Who Does Pepper Money Lend To?
Pepper Money specialises in borrowers with impaired credit histories. If you have satisfied or unsatisfied CCJs, historic defaults, missed mortgage or unsecured credit payments, or have previously entered a debt management plan, Pepper Money may still consider your application where other lenders would not.
The lender uses a tiered pricing model, meaning the rate you receive reflects the severity and recency of any adverse credit. More recent or more serious adverse credit will attract a higher rate, while older issues that have since been resolved may qualify for a more competitive tier.
Pepper Money primarily lends on residential properties used as the main residence, and applications are assessed on the strength of the overall case including income, property value and equity. Maximum age at the end of the loan term is typically 70 to 75, though this can vary by product.
Because Pepper Money is a specialist lender, their products are not always the cheapest on the market for borrowers with clean credit. However, for those with adverse credit who need to release equity or consolidate debt, Pepper Money often represents one of the more accessible and competitively priced specialist options available.

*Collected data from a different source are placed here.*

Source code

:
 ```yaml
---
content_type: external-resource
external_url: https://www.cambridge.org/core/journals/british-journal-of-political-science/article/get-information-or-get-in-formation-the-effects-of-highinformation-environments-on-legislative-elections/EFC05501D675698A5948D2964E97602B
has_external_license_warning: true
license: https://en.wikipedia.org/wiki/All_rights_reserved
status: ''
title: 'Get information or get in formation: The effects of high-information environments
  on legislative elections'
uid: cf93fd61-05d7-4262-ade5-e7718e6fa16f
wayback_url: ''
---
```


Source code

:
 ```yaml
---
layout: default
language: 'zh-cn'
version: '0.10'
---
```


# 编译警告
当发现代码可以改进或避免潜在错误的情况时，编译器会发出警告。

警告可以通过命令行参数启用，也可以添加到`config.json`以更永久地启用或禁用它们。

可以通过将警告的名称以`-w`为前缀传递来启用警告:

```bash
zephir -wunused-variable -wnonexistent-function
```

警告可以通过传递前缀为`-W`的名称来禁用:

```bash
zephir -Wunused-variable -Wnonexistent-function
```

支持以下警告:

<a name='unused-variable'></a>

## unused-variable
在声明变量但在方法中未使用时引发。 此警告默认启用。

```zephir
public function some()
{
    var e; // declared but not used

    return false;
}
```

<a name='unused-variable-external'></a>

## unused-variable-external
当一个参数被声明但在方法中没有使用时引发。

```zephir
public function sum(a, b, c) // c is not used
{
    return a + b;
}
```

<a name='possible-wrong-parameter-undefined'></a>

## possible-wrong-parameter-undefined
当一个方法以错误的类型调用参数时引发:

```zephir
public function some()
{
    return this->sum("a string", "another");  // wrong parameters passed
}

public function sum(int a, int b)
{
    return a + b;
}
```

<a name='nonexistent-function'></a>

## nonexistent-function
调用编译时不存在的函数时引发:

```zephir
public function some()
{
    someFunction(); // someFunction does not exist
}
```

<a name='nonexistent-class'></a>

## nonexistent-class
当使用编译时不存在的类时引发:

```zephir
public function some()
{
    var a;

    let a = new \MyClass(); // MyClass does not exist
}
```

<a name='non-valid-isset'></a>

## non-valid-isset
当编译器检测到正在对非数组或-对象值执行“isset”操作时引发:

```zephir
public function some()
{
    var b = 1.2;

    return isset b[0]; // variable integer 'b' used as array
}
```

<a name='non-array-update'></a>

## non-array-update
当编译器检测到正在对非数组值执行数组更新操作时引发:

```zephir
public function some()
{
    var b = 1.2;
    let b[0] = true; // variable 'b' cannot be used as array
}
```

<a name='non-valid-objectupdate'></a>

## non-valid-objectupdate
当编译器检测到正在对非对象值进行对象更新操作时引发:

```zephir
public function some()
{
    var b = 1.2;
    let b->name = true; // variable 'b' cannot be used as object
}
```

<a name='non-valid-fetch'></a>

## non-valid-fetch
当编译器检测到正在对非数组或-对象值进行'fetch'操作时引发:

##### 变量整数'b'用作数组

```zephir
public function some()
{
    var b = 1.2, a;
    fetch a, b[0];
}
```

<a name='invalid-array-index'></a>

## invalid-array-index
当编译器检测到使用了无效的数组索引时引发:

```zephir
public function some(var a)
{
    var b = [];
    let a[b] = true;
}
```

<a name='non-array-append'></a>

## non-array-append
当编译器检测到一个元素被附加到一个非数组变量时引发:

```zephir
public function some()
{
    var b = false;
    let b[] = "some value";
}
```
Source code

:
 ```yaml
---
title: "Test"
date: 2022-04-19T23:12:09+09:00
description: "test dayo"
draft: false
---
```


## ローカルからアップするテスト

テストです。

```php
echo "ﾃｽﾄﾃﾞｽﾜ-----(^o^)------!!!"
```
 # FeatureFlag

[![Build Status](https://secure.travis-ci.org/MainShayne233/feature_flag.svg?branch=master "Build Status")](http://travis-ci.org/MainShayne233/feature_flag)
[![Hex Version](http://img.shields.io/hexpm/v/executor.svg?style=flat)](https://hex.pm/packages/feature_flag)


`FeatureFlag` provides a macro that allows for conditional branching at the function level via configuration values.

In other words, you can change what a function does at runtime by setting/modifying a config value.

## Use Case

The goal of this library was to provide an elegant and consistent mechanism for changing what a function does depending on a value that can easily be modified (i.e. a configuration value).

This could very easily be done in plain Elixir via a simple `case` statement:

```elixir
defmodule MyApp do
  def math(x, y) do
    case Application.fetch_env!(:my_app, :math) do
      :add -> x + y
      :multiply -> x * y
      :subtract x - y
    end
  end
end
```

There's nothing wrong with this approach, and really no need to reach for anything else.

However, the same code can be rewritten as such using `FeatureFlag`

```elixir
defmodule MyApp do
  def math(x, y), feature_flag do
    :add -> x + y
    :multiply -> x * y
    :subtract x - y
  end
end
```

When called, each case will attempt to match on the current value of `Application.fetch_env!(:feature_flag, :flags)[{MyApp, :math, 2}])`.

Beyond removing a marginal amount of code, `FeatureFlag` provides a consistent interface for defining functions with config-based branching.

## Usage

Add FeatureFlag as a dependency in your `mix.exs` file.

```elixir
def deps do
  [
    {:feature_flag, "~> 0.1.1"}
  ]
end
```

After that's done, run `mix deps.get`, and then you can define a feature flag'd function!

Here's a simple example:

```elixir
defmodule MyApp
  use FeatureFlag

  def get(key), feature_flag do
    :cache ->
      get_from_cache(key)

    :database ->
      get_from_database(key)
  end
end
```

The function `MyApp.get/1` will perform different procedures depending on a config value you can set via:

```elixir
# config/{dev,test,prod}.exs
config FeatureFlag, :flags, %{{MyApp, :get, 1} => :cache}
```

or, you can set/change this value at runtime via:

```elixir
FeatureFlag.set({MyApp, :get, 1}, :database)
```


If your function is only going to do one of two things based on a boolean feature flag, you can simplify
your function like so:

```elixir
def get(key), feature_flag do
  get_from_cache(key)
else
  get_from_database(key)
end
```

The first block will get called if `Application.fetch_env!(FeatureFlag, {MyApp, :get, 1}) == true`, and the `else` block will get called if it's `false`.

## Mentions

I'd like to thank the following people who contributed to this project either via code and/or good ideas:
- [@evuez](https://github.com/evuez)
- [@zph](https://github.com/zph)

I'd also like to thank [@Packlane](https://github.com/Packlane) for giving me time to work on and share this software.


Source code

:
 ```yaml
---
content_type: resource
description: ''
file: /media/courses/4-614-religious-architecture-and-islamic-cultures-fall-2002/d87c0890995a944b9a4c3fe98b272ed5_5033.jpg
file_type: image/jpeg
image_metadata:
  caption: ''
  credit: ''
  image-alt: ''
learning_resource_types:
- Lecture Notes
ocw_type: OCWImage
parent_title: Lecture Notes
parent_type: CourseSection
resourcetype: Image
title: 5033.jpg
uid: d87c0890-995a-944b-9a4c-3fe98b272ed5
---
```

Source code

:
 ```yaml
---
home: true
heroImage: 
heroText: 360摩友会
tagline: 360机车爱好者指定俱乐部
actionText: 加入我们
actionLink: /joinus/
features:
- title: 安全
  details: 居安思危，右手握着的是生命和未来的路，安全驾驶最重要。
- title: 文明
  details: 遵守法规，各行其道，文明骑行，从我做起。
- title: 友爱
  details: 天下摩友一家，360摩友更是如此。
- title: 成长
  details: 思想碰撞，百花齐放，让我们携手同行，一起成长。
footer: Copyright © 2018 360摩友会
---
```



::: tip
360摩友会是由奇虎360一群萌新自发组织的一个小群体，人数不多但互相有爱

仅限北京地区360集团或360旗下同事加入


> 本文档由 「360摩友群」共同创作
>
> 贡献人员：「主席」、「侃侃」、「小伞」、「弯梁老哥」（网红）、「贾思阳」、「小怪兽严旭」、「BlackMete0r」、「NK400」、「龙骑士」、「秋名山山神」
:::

Pepper Money Secured Loan Rates
Pepper Money secured loan rates are risk-based, meaning they vary according to the credit profile of the borrower, the loan-to-value ratio and the size and term of the loan. Indicative rate ranges tend to fall between approximately 8% and 18% per annum, with the most competitive rates available to borrowers with lighter adverse credit and lower LTV ratios.
As a second charge mortgage, the total cost of credit will include interest charges, any arrangement or broker fees, and the ongoing monthly repayments. A qualified broker can produce an illustration showing the full cost of borrowing before you proceed, and it is important to compare the total amount repayable rather than just the headline rate.
Pepper Money's rates are fixed or variable depending on the product selected. Fixed rate products offer repayment certainty over the initial period, while variable rate products may start lower but can change in line with movements in the underlying reference rate. Your broker will be able to advise which structure best suits your circumstances.